* [EXERCISE BRIEF]: Please quote exactly the lines below from the line containing "exerceu a advocacia por dez anos." to the line containing "secretário e de", both lines included, and nothing else.

* [EXERCISE MATERIALS]:
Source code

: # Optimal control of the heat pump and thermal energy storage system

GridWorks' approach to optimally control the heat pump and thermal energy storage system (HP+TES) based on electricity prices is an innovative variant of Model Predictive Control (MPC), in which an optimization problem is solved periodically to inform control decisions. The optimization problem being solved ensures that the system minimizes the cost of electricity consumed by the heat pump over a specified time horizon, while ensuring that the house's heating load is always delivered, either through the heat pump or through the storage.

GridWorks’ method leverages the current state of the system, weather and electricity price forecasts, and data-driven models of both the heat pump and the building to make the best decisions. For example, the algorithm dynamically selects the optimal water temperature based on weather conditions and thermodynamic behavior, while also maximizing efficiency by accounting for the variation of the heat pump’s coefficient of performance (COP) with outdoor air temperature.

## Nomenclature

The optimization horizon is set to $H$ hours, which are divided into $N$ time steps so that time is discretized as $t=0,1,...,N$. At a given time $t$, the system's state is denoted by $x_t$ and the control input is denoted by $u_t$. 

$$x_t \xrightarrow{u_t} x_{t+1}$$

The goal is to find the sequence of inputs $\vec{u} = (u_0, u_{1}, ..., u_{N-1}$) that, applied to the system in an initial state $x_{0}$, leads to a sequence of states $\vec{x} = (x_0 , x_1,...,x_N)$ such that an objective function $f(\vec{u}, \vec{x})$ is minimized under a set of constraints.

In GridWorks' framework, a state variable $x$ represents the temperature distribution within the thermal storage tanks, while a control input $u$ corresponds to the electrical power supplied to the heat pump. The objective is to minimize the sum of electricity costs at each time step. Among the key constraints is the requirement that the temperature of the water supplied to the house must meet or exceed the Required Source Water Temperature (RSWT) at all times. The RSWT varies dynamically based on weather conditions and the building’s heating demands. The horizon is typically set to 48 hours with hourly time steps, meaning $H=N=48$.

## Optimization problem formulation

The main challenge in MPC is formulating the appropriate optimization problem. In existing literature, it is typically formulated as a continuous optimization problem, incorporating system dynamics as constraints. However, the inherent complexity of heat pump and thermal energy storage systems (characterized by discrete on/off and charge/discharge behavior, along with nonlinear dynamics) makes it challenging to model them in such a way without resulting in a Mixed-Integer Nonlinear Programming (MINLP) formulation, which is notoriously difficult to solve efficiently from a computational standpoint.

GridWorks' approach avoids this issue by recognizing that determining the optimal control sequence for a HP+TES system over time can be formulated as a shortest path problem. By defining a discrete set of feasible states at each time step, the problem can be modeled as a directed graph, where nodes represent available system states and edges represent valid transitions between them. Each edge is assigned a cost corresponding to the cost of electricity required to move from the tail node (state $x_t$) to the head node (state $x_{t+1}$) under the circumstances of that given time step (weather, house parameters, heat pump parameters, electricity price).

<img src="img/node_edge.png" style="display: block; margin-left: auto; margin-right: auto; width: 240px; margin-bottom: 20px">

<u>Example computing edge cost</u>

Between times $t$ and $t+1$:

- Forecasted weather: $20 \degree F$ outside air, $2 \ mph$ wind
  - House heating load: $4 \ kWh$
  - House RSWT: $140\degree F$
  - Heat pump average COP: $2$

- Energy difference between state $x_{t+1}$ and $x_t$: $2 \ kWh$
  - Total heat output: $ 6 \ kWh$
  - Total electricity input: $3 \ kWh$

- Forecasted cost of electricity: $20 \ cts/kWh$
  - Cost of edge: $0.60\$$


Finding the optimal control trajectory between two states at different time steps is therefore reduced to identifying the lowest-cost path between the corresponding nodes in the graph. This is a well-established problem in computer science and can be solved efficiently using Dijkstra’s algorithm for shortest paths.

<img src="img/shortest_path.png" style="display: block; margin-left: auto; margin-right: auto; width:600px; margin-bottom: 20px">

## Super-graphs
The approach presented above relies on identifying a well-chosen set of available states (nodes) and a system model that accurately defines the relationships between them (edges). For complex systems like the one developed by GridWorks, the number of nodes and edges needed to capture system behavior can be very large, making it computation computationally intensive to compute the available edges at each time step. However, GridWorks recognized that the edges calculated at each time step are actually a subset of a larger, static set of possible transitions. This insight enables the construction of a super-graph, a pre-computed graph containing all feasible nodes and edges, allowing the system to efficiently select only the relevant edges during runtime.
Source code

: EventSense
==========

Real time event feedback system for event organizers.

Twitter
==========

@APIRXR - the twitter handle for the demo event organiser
==
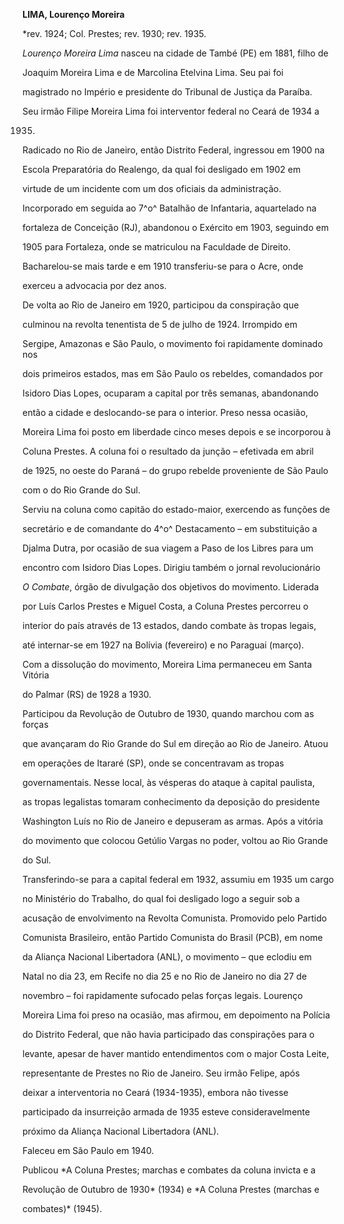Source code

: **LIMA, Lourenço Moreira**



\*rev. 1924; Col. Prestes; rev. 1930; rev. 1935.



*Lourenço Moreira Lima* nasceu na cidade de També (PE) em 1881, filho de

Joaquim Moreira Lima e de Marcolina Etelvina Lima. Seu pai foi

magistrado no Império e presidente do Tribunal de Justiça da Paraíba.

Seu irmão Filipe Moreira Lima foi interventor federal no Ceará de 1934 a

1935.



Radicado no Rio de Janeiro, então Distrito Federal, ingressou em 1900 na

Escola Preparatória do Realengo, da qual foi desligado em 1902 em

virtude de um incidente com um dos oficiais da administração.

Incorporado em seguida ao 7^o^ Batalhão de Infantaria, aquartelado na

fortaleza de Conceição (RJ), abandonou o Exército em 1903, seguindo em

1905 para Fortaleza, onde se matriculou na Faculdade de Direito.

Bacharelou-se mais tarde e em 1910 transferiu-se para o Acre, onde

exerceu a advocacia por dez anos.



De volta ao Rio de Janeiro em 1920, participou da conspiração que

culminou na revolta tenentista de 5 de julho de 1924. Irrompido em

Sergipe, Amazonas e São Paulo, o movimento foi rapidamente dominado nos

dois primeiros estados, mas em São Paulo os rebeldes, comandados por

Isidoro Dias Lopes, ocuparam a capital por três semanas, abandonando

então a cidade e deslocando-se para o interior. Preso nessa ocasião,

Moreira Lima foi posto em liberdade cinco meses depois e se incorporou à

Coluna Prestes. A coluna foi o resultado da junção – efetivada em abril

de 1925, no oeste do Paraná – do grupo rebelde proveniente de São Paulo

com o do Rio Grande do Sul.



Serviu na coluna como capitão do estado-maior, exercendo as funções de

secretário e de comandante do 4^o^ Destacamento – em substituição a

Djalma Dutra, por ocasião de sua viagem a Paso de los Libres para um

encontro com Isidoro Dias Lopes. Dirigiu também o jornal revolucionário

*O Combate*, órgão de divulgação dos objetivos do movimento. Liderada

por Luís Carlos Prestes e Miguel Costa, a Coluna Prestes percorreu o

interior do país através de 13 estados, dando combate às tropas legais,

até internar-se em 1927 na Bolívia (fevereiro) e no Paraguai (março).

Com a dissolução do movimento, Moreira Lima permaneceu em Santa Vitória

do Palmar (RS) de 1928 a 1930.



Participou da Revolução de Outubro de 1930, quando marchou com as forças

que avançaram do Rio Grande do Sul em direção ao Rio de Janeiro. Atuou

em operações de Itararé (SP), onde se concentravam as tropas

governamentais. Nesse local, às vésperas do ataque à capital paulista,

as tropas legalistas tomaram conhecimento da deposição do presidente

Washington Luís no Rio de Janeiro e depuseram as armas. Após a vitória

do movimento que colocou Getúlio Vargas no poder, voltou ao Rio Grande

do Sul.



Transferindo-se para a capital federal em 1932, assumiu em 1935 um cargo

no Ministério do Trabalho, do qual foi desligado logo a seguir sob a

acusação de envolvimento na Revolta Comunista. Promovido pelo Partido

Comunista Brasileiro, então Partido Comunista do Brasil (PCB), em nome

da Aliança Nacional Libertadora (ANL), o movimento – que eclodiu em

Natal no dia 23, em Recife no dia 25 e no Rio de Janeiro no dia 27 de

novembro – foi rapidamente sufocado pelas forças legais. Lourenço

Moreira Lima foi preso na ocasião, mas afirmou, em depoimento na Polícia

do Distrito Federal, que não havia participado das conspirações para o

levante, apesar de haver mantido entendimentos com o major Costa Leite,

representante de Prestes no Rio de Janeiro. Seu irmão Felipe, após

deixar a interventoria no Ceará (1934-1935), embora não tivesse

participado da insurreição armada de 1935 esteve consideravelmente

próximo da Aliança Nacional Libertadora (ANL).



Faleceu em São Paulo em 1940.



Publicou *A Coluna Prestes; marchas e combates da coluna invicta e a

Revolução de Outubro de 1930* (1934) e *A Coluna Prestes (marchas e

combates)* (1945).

* [COMPLETED EXERCISE]:
exerceu a advocacia por dez anos.



De volta ao Rio de Janeiro em 1920, participou da conspiração que

culminou na revolta tenentista de 5 de julho de 1924. Irrompido em

Sergipe, Amazonas e São Paulo, o movimento foi rapidamente dominado nos

dois primeiros estados, mas em São Paulo os rebeldes, comandados por

Isidoro Dias Lopes, ocuparam a capital por três semanas, abandonando

então a cidade e deslocando-se para o interior. Preso nessa ocasião,

Moreira Lima foi posto em liberdade cinco meses depois e se incorporou à

Coluna Prestes. A coluna foi o resultado da junção – efetivada em abril

de 1925, no oeste do Paraná – do grupo rebelde proveniente de São Paulo

com o do Rio Grande do Sul.



Serviu na coluna como capitão do estado-maior, exercendo as funções de

secretário e de comandante do 4^o^ Destacamento – em substituição a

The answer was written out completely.